Die Bedeutung über Baden-Württemberg hinaus
Die Urteile haben aus Sicht der Kanzlei Dr. Stoll & Sauer weitreichende Bedeutung über Baden-Württemberg hinaus: Der VGH stellte klar, dass eine Bewilligung von Soforthilfen eine rechtlich verbindliche Zuwendung war. Eine spätere Korrektur dürfe nur erfolgen, wenn nachweislich falsche Angaben gemacht wurden – was in den verhandelten Verfahren nicht der Fall war.

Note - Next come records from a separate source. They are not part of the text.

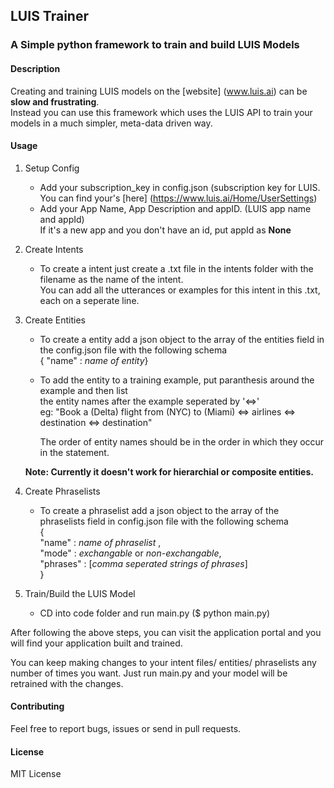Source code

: ## LUIS Trainer

### A Simple python framework to train and build LUIS Models

#### Description
Creating and training LUIS models on the [website] (www.luis.ai) can be **slow and frustrating**.   
Instead you can use this framework which uses the LUIS API to train your models in a much simpler, meta-data driven way.

#### Usage
1. Setup Config
   * Add your subscription_key in config.json (subscription key for LUIS. You can find your's [here] (https://www.luis.ai/Home/UserSettings)
   * Add your App Name, App Description and appID. (LUIS app name and appId)  
     If it's a new app and you don't have an id, put appId as **None**

2. Create Intents
   * To create a intent just create a .txt file in the intents folder with the filename as the name of the intent.  
     You can add all the utterances or examples for this intent in this .txt, each on a seperate line.

3. Create Entities
   * To create a entity add a json object to the array of the entities field in the config.json file
     with the following schema  
     { "name" : _name of entity_}
   * To add the entity to a training example, put paranthesis around the example and then list   
     the entity names after the example seperated by '<=>'  
     eg: "Book a (Delta) flight from (NYC) to (Miami) <=> airlines <=> destination <=> destination"
         
        The order of entity names should be in the order in which they occur in the statement.
   
    **Note: Currently it doesn't work for hierarchial or composite entities.**

4. Create Phraselists
    * To create a phraselist add a json object to the array of the phraselists field in config.json file
      with the following schema  
      {   
          "name" : _name of phraselist_ ,  
          "mode" : _exchangable_ or _non-exchangable_,  
          "phrases" : [_comma seperated strings of phrases_]  
      }
  
5. Train/Build the LUIS Model
    * CD into code folder and run main.py ($ python main.py)
    
  After following the above steps, you can visit the application portal and you will find your application built and trained.
  
  You can keep making changes to your intent files/ entities/ phraselists any number of times you want. Just run main.py and your 
  model will be retrained with the changes.
  
#### Contributing
Feel free to report bugs, issues or send in pull requests.

#### License
MIT License
 
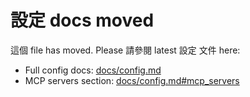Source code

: # 設定 docs moved

這個 file has moved. Please 請參閱 latest 設定 文件 here:

- Full config docs: [docs/config.md](../docs/config.md)
- MCP servers section: [docs/config.md#mcp_servers](../docs/config.md#mcp_servers) 
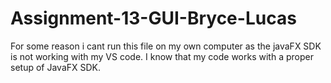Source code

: # Assignment-13-GUI-Bryce-Lucas
For some reason i cant run this file on my own computer as the javaFX SDK is not working with my VS code. I know that my code works with a proper setup of JavaFX SDK. 
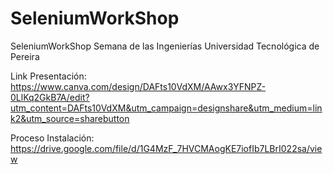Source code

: # SeleniumWorkShop
SeleniumWorkShop Semana de las Ingenierías Universidad Tecnológica de Pereira

Link Presentación:
https://www.canva.com/design/DAFts10VdXM/AAwx3YFNPZ-0LlKq2GkB7A/edit?utm_content=DAFts10VdXM&utm_campaign=designshare&utm_medium=link2&utm_source=sharebutton

Proceso Instalación:
https://drive.google.com/file/d/1G4MzF_7HVCMAogKE7iofIb7LBrI022sa/view
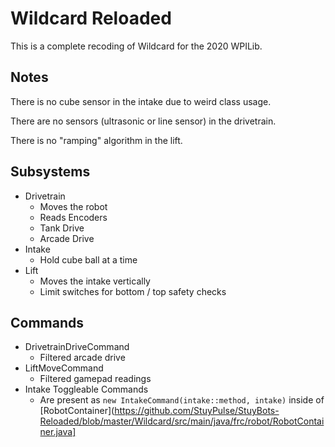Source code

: # Wildcard Reloaded

This is a complete recoding of Wildcard for the 2020 WPILib.

## Notes

There is no cube sensor in the intake due to weird class usage.

There are no sensors (ultrasonic or line sensor) in the drivetrain.

There is no "ramping" algorithm in the lift.

## Subsystems

* Drivetrain
  * Moves the robot
  * Reads Encoders
  * Tank Drive
  * Arcade Drive
* Intake
  * Hold cube ball at a time
* Lift
  * Moves the intake vertically
  * Limit switches for bottom / top safety checks

## Commands

* DrivetrainDriveCommand
  * Filtered arcade drive
* LiftMoveCommand
  * Filtered gamepad readings
* Intake Toggleable Commands
  * Are present as `new IntakeCommand(intake::method, intake)` inside of [RobotContainer](https://github.com/StuyPulse/StuyBots-Reloaded/blob/master/Wildcard/src/main/java/frc/robot/RobotContainer.java]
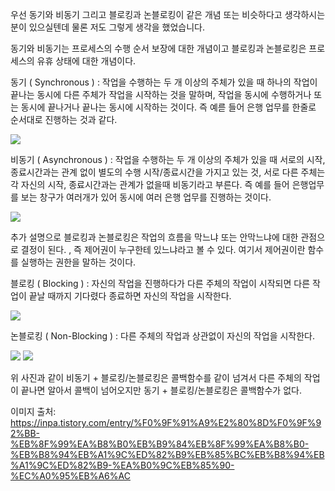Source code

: 우선 동기와 비동기 그리고 블로킹과 논블로킹이 같은 개념 또는 비슷하다고 생각하시는 분이 있으실텐데
물론 저도 그렇게 생각을 했었습니다.

동기와 비동기는 프로세스의 수행 순서 보장에 대한 개념이고
블로킹과 논블로킹은 프로세스의 유휴 상태에 대한 개념이다.

동기 ( Synchronous )
: 작업을 수행하는 두 개 이상의 주체가 있을 때 하나의 작업이 끝나는 동시에 다른 주체가 작업을 시작하는 것을 말하며,
작업을 동시에 수행하거나 또는 동시에 끝나거나 끝나는 동시에 시작하는 것이다. 즉 예륻 들어 은행 업무를 한줄로 순서대로 진행하는 것과 같다.

<img src="https://user-images.githubusercontent.com/42057185/165328075-ea597a84-6c9e-4e8f-a233-317ea2b6179b.png"/>

비동기 ( Asynchronous )
: 작업을 수행하는 두 개 이상의 주체가 있을 때 서로의 시작, 종료시간과는 관계 없이 별도의 수행 시작/종료시간을 가지고 있는 것,
서로 다른 주체는 각 자신의 시작, 종료시간과는 관계가 없을때 비동기라고 부른다. 즉 예를 들어 은행업무를 보는 창구가 여러개가 있어 동시에 여러 은행 업무를 진행하는 것이다.

<img src="https://user-images.githubusercontent.com/42057185/165328850-3df2ac36-d9dc-4e2a-8b12-d1b0a36e641f.png"/>

추가 설명으로 블로킹과 논블로킹은 작업의 흐름을 막느냐 또는 안막느냐에 대한 관점으로 결정이 된다.
, 즉 제어권이 누구한테 있느냐라고 볼 수 있다.
여기서 제어권이란 함수를 실행하는 권한을 말하는 것이다.

블로킹 ( Blocking )
: 자신의 작업을 진행하다가 다른 주체의 작업이 시작되면 다른 작업이 끝날 때까지 기다렸다 종료하면 자신의 작업을 시작한다.

<img src="https://user-images.githubusercontent.com/42057185/165333531-140e374d-43aa-412d-ab70-af2cc50d093e.png"/>

논블로킹 ( Non-Blocking )
: 다른 주체의 작업과 상관없이 자신의 작업을 시작한다.

<img src="https://user-images.githubusercontent.com/42057185/165333738-4a3a471f-a432-4005-ba34-487551df4d21.png"/>



<img src="https://user-images.githubusercontent.com/42057185/165339478-ef4dcc38-a5cf-47fc-9259-48378e990506.png"/>


위 사진과 같이 비동기 + 블로킹/논블로킹은 콜백함수를 같이 넘겨서 다른 주체의 작업이 끝나면 알아서 콜백이 넘어오지만
동기 + 블로킹/논블로킹은 콜백함수가 없다.






이미지 출처: https://inpa.tistory.com/entry/%F0%9F%91%A9%E2%80%8D%F0%9F%92%BB-%EB%8F%99%EA%B8%B0%EB%B9%84%EB%8F%99%EA%B8%B0-%EB%B8%94%EB%A1%9C%ED%82%B9%EB%85%BC%EB%B8%94%EB%A1%9C%ED%82%B9-%EA%B0%9C%EB%85%90-%EC%A0%95%EB%A6%AC
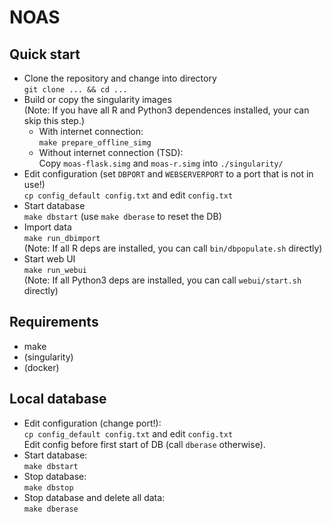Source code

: 
# NOAS 

## Quick start

  * Clone the repository and change into directory  
     `git clone ... && cd ...`
  * Build or copy the singularity images  
    (Note: If you have all R and Python3 dependences installed, your can
     skip this step.)
    * With internet connection:  
      `make prepare_offline_simg`
    * Without internet connection (TSD):  
      Copy `moas-flask.simg` and `moas-r.simg` into `./singularity/`
  * Edit configuration 
  (set `DBPORT` and `WEBSERVERPORT` to a port that is not in use!)  
     `cp config_default config.txt` and edit `config.txt`
  * Start database  
    `make dbstart` (use `make dberase` to reset the DB)
  * Import data  
    `make run_dbimport`  
    (Note: If all  R deps are installed, you can call `bin/dbpopulate.sh` directly)
  * Start web UI  
    `make run_webui`  
    (Note: If all Python3 deps are installed, you can call `webui/start.sh` directly)

## Requirements
  * make
  * (singularity)
  * (docker)

## Local database

  * Edit configuration (change port!):  
    `cp config_default config.txt` and edit `config.txt`  
    Edit config before first start of DB (call `dberase` otherwise).
  * Start database:  
    `make dbstart`
  * Stop database:  
    `make dbstop`
  * Stop database and delete all data:  
    `make dberase`
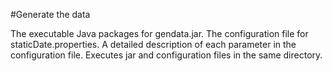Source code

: #Generate the data

The executable Java packages for gendata.jar. The configuration file for staticDate.properties. 
A detailed description of each parameter in the configuration file. Executes jar and configuration 
files in the same directory.

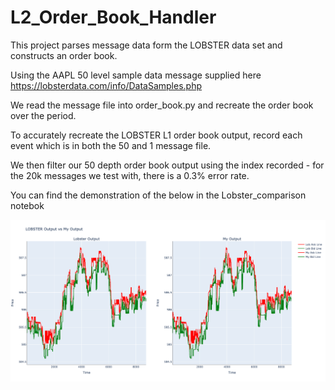 # L2_Order_Book_Handler
This project parses message data form the LOBSTER data set and constructs an order book.

Using the AAPL 50 level sample data message supplied here https://lobsterdata.com/info/DataSamples.php

We read the message file into order_book.py and recreate the order book over the period.

To accurately recreate the LOBSTER L1 order book output, record each event which is in both the 50 and 1 message file.

We then filter our 50 depth order book output using the index recorded - for the 20k messages we test with, there is a 0.3% error rate.

You can find the demonstration of the below in the Lobster_comparison notebok

![comparsion](https://github.com/samdelaney42/L2_Order_Book_Handler/blob/main/data/images/comparison.png)
    
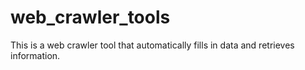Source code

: # web_crawler_tools
This is a web crawler tool that automatically fills in data and retrieves information.
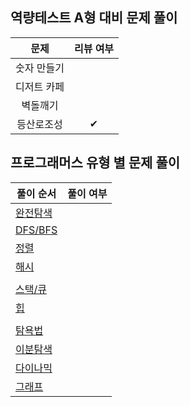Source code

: ## 역량테스트 A형 대비 문제 풀이

|    문제     | 리뷰 여부 |
| :---------: | :-------: |
| 숫자 만들기 |           |
| 디저트 카페 |           |
|  벽돌깨기   |           |
| 등산로조성  |     ✔     |

## 프로그래머스 유형 별 문제 풀이

| 풀이 순서                                                                 | 풀이 여부 |
| ------------------------------------------------------------------------- | --------- |
| [완전탐색](https://school.programmers.co.kr/learn/courses/30/parts/12230) |           |
| [DFS/BFS](https://school.programmers.co.kr/learn/courses/30/parts/12421)  |           |
| [정렬](https://school.programmers.co.kr/learn/courses/30/parts/12198)     |           |
| [해시](https://school.programmers.co.kr/learn/courses/30/parts/12077)     |           |
|                                                                           |           |
| [스택/큐](https://school.programmers.co.kr/learn/courses/30/parts/12081)  |           |
| [힙](https://school.programmers.co.kr/learn/courses/30/parts/12117)       |           |
|                                                                           |           |
| [탐욕법](https://school.programmers.co.kr/learn/courses/30/parts/12244)   |           |
| [이분탐색](https://school.programmers.co.kr/learn/courses/30/parts/12486) |           |
| [다이나믹](https://school.programmers.co.kr/learn/courses/30/parts/12263) |           |
| [그래프](https://school.programmers.co.kr/learn/courses/30/parts/14393)   |           |
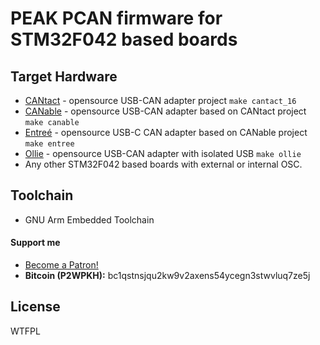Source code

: # PEAK PCAN firmware for STM32F042 based boards

## Target Hardware

* [CANtact](https://github.com/linklayer/cantact-hw) - opensource USB-CAN adapter project `make cantact_16`
* [CANable](https://canable.io/) - opensource USB-CAN adapter based on CANtact project `make canable`
* [Entreé](https://github.com/tuna-f1sh/entree) - opensource USB-C CAN adapter based on CANable project `make entree`
* [Ollie](https://github.com/slimelec/ollie-hw) - opensource USB-CAN adapter with isolated USB `make ollie`
* Any other STM32F042 based boards with external or internal OSC.

## Toolchain

* GNU Arm Embedded Toolchain


#### Support me
- <a href="https://www.patreon.com/bePatron?u=58145249" data-patreon-widget-type="become-patron-button">Become a Patron!</a>
- **Bitcoin (P2WPKH):** bc1qstnsjqu2kw9v2axens54ycegn3stwvluq7ze5j

License
----

WTFPL
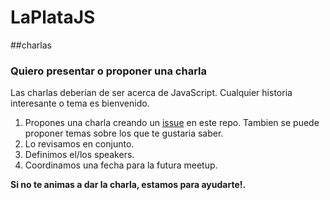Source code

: # LaPlataJS

##charlas

### Quiero presentar o proponer una charla 

Las charlas deberían de ser acerca de JavaScript. Cualquier historia interesante o tema es bienvenido. 

1. Propones una charla creando un [issue](https://github.com/laplatajs/charlas/issues) en este repo. Tambien se puede proponer temas sobre los que te gustaria saber.
2. Lo revisamos en conjunto. 
3. Definimos el/los speakers.
4. Coordinamos una fecha para la futura meetup.

**Si no te animas a dar la charla, estamos para ayudarte!.**

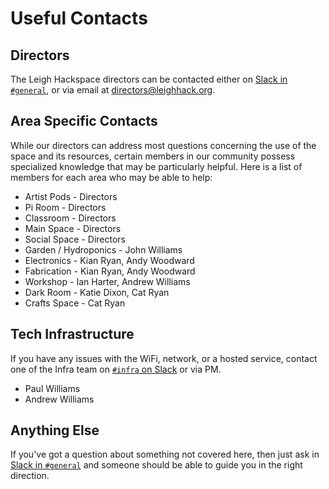 # Useful Contacts

## Directors

The Leigh Hackspace directors can be contacted either on [Slack in `#general`](https://leighhack.slack.com/archives/C0A9Y6H26), or via email at [directors@leighhack.org](mailto:directors@leighhack.org).

## Area Specific Contacts

While our directors can address most questions concerning the use of the space and its resources, certain members in our community possess specialized knowledge that may be particularly helpful. Here is a list of members for each area who may be able to help:

* Artist Pods - Directors
* Pi Room - Directors
* Classroom - Directors
* Main Space - Directors
* Social Space - Directors
* Garden / Hydroponics - John Williams
* Electronics - Kian Ryan, Andy Woodward
* Fabrication - Kian Ryan, Andy Woodward
* Workshop - Ian Harter, Andrew Williams
* Dark Room - Katie Dixon, Cat Ryan
* Crafts Space - Cat Ryan

## Tech Infrastructure

If you have any issues with the WiFi, network, or a hosted service, contact one of the Infra team on [`#infra` on Slack](https://leighhack.slack.com/archives/C051CNT80BD) or via PM.

* Paul Williams
* Andrew Williams

## Anything Else

If you've got a question about something not covered here, then just ask in [Slack in `#general`](https://leighhack.slack.com/archives/C0A9Y6H26) and someone should be able to guide you in the right direction.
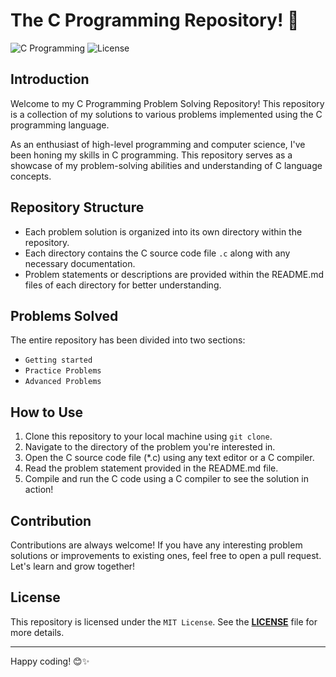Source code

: # **The C Programming Repository!** 🚀

![C Programming](https://img.shields.io/badge/Language-C-blue)
![License](https://img.shields.io/badge/License-MIT-green)

## Introduction

Welcome to my C Programming Problem Solving Repository! This repository is a collection of my solutions to various problems implemented using the C programming language.

As an enthusiast of high-level programming and computer science, I've been honing my skills in C programming. This repository serves as a showcase of my problem-solving abilities and understanding of C language concepts.

## Repository Structure

- Each problem solution is organized into its own directory within the repository.
- Each directory contains the C source code file `.c` along with any necessary documentation.
- Problem statements or descriptions are provided within the README.md files of each directory for better understanding.

## Problems Solved

The entire repository has been divided into two sections:
- `Getting started`<br>
- `Practice Problems`<br>
- `Advanced Problems`

## How to Use

1. Clone this repository to your local machine using `git clone`.
2. Navigate to the directory of the problem you're interested in.
3. Open the C source code file (*.c) using any text editor or a C compiler.
4. Read the problem statement provided in the README.md file.
5. Compile and run the C code using a C compiler to see the solution in action!

## Contribution

Contributions are always welcome! If you have any interesting problem solutions or improvements to existing ones, feel free to open a pull request. Let's learn and grow together!

## License

This repository is licensed under the `MIT License`. See the [**LICENSE**](/license) file for more details.

---

Happy coding! 😊✨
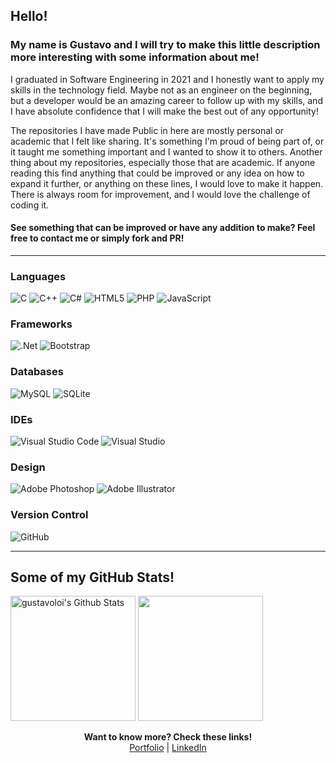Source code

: ## Hello!

### My name is Gustavo and I will try to make this little description more interesting with some information about me!
I graduated in Software Engineering in 2021 and I honestly want to apply my skills in the technology field. Maybe not as an engineer on the beginning, but a developer would be an amazing career to follow up with my skills, and I have absolute confidence that I will make the best out of any opportunity!

The repositories I have made Public in here are mostly personal or academic that I felt like sharing. It's something I'm proud of being part of, or it taught me something important and I wanted to show it to others. Another thing about my repositories, especially those that are academic. If anyone reading this find anything that could be improved or any idea on how to expand it further, or anything on these lines, I would love to make it happen. There is always room for improvement, and I would love the challenge of coding it.

#### See something that can be improved or have any addition to make? Feel free to contact me or simply fork and PR!
---
### Languages
![C](https://img.shields.io/badge/c-%2300599C.svg?style=for-the-badge&logo=c&logoColor=white)
![C++](https://img.shields.io/badge/c++-%2300599C.svg?style=for-the-badge&logo=c%2B%2B&logoColor=white)
![C#](https://img.shields.io/badge/c%23-%23239120.svg?style=for-the-badge&logo=c-sharp&logoColor=white)
![HTML5](https://img.shields.io/badge/html5-%23E34F26.svg?style=for-the-badge&logo=html5&logoColor=white)
![PHP](https://img.shields.io/badge/php-%23777BB4.svg?style=for-the-badge&logo=php&logoColor=white)
![JavaScript](https://img.shields.io/badge/javascript-%23323330.svg?style=for-the-badge&logo=javascript&logoColor=%23F7DF1E)

### Frameworks
![.Net](https://img.shields.io/badge/.NET-5C2D91?style=for-the-badge&logo=.net&logoColor=white)
![Bootstrap](https://img.shields.io/badge/bootstrap-%23563D7C.svg?style=for-the-badge&logo=bootstrap&logoColor=white)

### Databases
![MySQL](https://img.shields.io/badge/mysql-%2300f.svg?style=for-the-badge&logo=mysql&logoColor=white)
![SQLite](https://img.shields.io/badge/sqlite-%2307405e.svg?style=for-the-badge&logo=sqlite&logoColor=white)

### IDEs
![Visual Studio Code](https://img.shields.io/badge/Visual%20Studio%20Code-0078d7.svg?style=for-the-badge&logo=visual-studio-code&logoColor=white)
![Visual Studio](https://img.shields.io/badge/Visual%20Studio-5C2D91.svg?style=for-the-badge&logo=visual-studio&logoColor=white)

### Design
![Adobe Photoshop](https://img.shields.io/badge/adobephotoshop-%2331A8FF.svg?style=for-the-badge&logo=adobephotoshop&logoColor=white)
![Adobe Illustrator](https://img.shields.io/badge/adobeillustrator-%23FF9A00.svg?style=for-the-badge&logo=adobeillustrator&logoColor=white)

### Version Control
![GitHub](https://img.shields.io/badge/github-%23121011.svg?style=for-the-badge&logo=github&logoColor=white)


---
## Some of my GitHub Stats!

<img height="200em" src="https://github-readme-stats.vercel.app/api?username=gustavoloi&include_all_commits=true&count_private=true&show_icons=true&line_height=20&title_color=7A7ADB&icon_color=2234AE&text_color=D3D3D3&bg_color=0,000000,130F40" alt="gustavoloi's Github Stats">
<img height="200em" src="https://github-readme-stats.vercel.app/api/top-langs/?username=gustavoloi&layout=compact&text_color=daf7dc&bg_color=0,000000,130F40">


<p align="center">
  <b>Want to know more? Check these links!</b>
  <br>
  <a href="https://gustavoloi-portfolio.netlify.app/">Portfolio</a> | 
  <a href="https://www.linkedin.com/in/gustavo-loi/">LinkedIn </a>  
</p>








<!--
**gustavoloi/gustavoloi** is a ✨ _special_ ✨ repository because its `README.md` (this file) appears on your GitHub profile.

Here are some ideas to get you started:

- 🔭 I’m currently working on ...
- 🌱 I’m currently learning ...
- 👯 I’m looking to collaborate on ...
- 🤔 I’m looking for help with ...
- 💬 Ask me about ...
- 📫 How to reach me: ...
- 😄 Pronouns: ...
- ⚡ Fun fact: ...
-->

„VGH spricht außergewöhnlich klar„
„Der VGH hat in außergewöhnlicher Klarheit ausgesprochen, dass die Soforthilfen keine Darlehen sind“, betonte Fachanwalt Marc Malleis von der Kanzlei Dr. Stoll & Sauer, der zwei der fünf Musterverfahren führte. „Unsere Mandanten konnten sich auf die Zusagen des Staates verlassen. Dieses Urteil stärkt nicht nur Unternehmer, sondern auch das Vertrauen in die Verlässlichkeit öffentlicher Verwaltung.“
Mit der jüngsten Entscheidung habe der VGH Baden-Württemberg die erste obergerichtliche Leitlinie im bundesweiten Streit um Corona-Soforthilfen geschaffen, ordnet die Kanzlei das Urteil ein. Viele Verwaltungsgerichte hatten zuvor ähnlich entschieden, doch eine klare Linie der Obergerichte fehlte bislang.
Was heißt das für Betroffene?
Für Betroffene, bedeutet das, dass die Rückforderungsbescheide jetzt schlechte Erfolgsaussichten haben, und dass Unternehmer, die gegen die L-Bank geklagt haben, auf positive Entscheidungen hoffen können, erläutert ein Sprecher der Kanzlei. Wer bisher gezahlt oder keinen Widerspruch eingelegt habe, sollte prüfen, ob eine Rückforderung noch angegriffen werden könne.
Klagen lagen bislang auf Eis
Der VGH führte die Verfahren als Musterverfahren. Bei den Verwaltungsgerichten sind derzeit noch rund 1.400 Klagen und bei der L-Bank rund 5.500 Klagen bzgl. der Erstattung von Corona-Soforthilfen anhängig, heißt es in der Pressemeldung des VGH. Diese ruhten bis zur Entscheidung in den Musterverfahren.
Der VGH lässt keine Revision zu.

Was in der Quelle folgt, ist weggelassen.